- REQUIRED ACTION
Filter the records below and copy every line containing the word "cdot".
☆ ☆ ☆ ☆ ☆ ☆ ☆
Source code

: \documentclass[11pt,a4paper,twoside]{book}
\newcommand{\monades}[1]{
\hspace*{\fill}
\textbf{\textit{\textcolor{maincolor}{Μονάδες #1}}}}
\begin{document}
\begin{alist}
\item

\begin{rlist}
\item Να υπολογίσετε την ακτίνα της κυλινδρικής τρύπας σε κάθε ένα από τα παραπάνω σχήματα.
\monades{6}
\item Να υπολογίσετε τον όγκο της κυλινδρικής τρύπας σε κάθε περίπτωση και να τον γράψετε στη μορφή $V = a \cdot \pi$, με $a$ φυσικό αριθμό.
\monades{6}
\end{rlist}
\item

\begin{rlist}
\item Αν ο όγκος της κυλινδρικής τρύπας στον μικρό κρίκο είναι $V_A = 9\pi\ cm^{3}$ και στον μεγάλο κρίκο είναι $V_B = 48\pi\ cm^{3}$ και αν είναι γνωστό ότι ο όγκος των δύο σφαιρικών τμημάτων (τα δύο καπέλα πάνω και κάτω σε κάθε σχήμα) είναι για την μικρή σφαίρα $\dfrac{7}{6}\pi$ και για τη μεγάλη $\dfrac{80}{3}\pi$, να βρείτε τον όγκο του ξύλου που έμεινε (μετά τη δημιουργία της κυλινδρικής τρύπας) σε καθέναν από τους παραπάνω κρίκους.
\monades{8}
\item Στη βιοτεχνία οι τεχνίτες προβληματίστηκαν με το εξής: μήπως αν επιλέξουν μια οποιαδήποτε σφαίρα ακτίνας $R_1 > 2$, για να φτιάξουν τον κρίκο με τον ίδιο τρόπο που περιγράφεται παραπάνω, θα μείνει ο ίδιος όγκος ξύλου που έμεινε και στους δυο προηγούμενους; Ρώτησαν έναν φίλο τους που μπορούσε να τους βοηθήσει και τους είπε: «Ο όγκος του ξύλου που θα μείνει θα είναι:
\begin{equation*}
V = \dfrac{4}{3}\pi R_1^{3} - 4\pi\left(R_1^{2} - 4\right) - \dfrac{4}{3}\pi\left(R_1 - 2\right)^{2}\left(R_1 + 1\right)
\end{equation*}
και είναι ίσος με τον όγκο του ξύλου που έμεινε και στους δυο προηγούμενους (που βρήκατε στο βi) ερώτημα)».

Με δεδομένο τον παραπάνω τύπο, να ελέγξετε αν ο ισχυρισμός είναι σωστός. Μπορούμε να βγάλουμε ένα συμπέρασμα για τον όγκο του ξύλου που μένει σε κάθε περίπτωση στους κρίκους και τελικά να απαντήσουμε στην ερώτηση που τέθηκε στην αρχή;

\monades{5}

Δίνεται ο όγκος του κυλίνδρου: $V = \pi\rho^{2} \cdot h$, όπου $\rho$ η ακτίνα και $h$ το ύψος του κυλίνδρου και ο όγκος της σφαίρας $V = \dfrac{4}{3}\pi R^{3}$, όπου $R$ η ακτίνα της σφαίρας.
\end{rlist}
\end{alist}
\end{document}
☆ ☆ ☆ ☆ ☆ ☆ ☆
- EXERCISE RESULT
\item Να υπολογίσετε τον όγκο της κυλινδρικής τρύπας σε κάθε περίπτωση και να τον γράψετε στη μορφή $V = a \cdot \pi$, με $a$ φυσικό αριθμό.
Δίνεται ο όγκος του κυλίνδρου: $V = \pi\rho^{2} \cdot h$, όπου $\rho$ η ακτίνα και $h$ το ύψος του κυλίνδρου και ο όγκος της σφαίρας $V = \dfrac{4}{3}\pi R^{3}$, όπου $R$ η ακτίνα της σφαίρας.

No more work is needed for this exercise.